SQL – subqueries versus Common Table Expressions (CTE)
For the people that are using SQL quite often, both a subquery and a CTE are known terms. They both kind of do the same thing and you will notice some people using subqueries and other people using CTE’s. Then there’s also people mentioning using either a subquery or a CTE to increase performance. Sometimes this is based on a misunderstanding of how the database engine works. In this blogpost we will find out the differences between a subquery and a CTE, and when to use one or the other. Let’s first start with some basic information about both.
Subquery
A subquery is nothing more than a SQL query nested in another SQL query. Subqueries can be nested in either SELECT, INSERT, UPDATE or DELETE statements, but in this blogpost we will focus solely on SELECT statements. Let’s first look at a fictive practical example. Let’s say we have two tables. One with basic customer data called “Customer”:

And another with sales data per customer called “SalesData:

In the Customer table, we want to add to total sales amount per customer. We can use a subquery for this:
SELECT Customer.customer_id,
TotalSales.TotalAmount
FROM Customer
INNER JOIN
(SELECT customer_id,
SUM(sales_amount) as TotalAmount
FROM
SalesData
GROUP BY customer_id) as TotalSales
on customer.customer_ID = TotalSales.customer_ID
In the example above, we use the subquery to select the total sales per customer which we then join to our customer data.

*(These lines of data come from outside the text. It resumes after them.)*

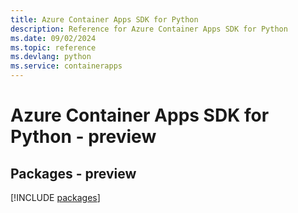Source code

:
 ```yaml
---
title: Azure Container Apps SDK for Python
description: Reference for Azure Container Apps SDK for Python
ms.date: 09/02/2024
ms.topic: reference
ms.devlang: python
ms.service: containerapps
---
```

# Azure Container Apps SDK for Python - preview
## Packages - preview
[!INCLUDE [packages](container-apps-index.md)]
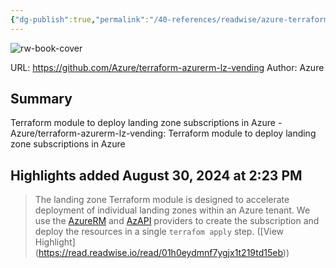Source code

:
 ```yaml
---
{"dg-publish":true,"permalink":"/40-references/readwise/azure-terraform-azurerm-lz-vending/","tags":["rw/articles"]}
---
```


![rw-book-cover](https://opengraph.githubassets.com/588cbad93ea6e9e77286f5b7e64ac045a08fd3992a87bbbc6594d14e064c356d/Azure/terraform-azurerm-lz-vending)
  
URL: https://github.com/Azure/terraform-azurerm-lz-vending
Author: Azure

## Summary

Terraform module to deploy landing zone subscriptions in Azure - Azure/terraform-azurerm-lz-vending: Terraform module to deploy landing zone subscriptions in Azure

## Highlights added August 30, 2024 at 2:23 PM
>The landing zone Terraform module is designed to accelerate deployment of individual landing zones within an Azure tenant. We use the [AzureRM](https://registry.terraform.io/providers/hashicorp/azurerm/latest) and [AzAPI](https://registry.terraform.io/providers/azure/azapi/latest) providers to create the subscription and deploy the resources in a single `terrafom apply` step. ([View Highlight] (https://read.readwise.io/read/01h0eydmnf7ygjx1t219td15eb))


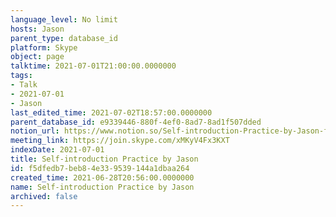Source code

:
```yaml
---
language_level: No limit
hosts: Jason
parent_type: database_id
platform: Skype
object: page
talktime: 2021-07-01T21:00:00.0000000
tags:
- Talk
- 2021-07-01
- Jason
last_edited_time: 2021-07-02T18:57:00.0000000
parent_database_id: e9339446-880f-4ef0-8ad7-8ad1f507dded
notion_url: https://www.notion.so/Self-introduction-Practice-by-Jason-f5dfedb7beb84e339539144a1dbaa264
meeting_link: https://join.skype.com/xMKyV4Fx3KXT
indexDate: 2021-07-01
title: Self-introduction Practice by Jason
id: f5dfedb7-beb8-4e33-9539-144a1dbaa264
created_time: 2021-06-28T20:56:00.0000000
name: Self-introduction Practice by Jason
archived: false
---
```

CTE (Common Table Expression)
A CTE is, just like a subquery, a result of a select statement that is defined in the query itself. In most cases, a CTE can serve the same purpose as a subquery. A CTE always starts with the “WITH” clause, after which the CTE’s select statement is written. Let’s create a CTE to get exactly the same result as the sub query above:
WITH TotalSales AS
(SELECT customer_id,
SUM(sales.sales_amount) as TotalAmount
FROM Sales
GROUP BY customer_id)
SELECT customer.customer_id,
TotalSales.TotalAmount
FROM customer
INNER JOIN TotalSales
on customer.customer_id = TotalSales.customer_id
In the example above, we first create a CTE which generates the total sales amount per customer. In the SELECT statement that follows, we join in the CTE we just created to get the total sales amount per customer. When we need to use multiple CTE’s in one query, we always start with writing all the CTE’s in the beginning of the query and then referring to them afterwards, like so:
WITH CTE1 as (SELECT * FROM TABLE1),
CTE2 as (SELECT * FROM TABLE2),
CTE3 as (SELECT * FROM TABLE3),
CTE4 as (SELECT * FROM TABLE4)
SELECT * FROM CTE1
UNION
SELECT * FROM CTE2
UNION
SELECT * FROM CTE3
UNION
SELECT * FROM CTE4
This standard structure of the query, makes it more readable. However, opinions about readability of CTE’s vary as people are used to their own way of writing SQL queries.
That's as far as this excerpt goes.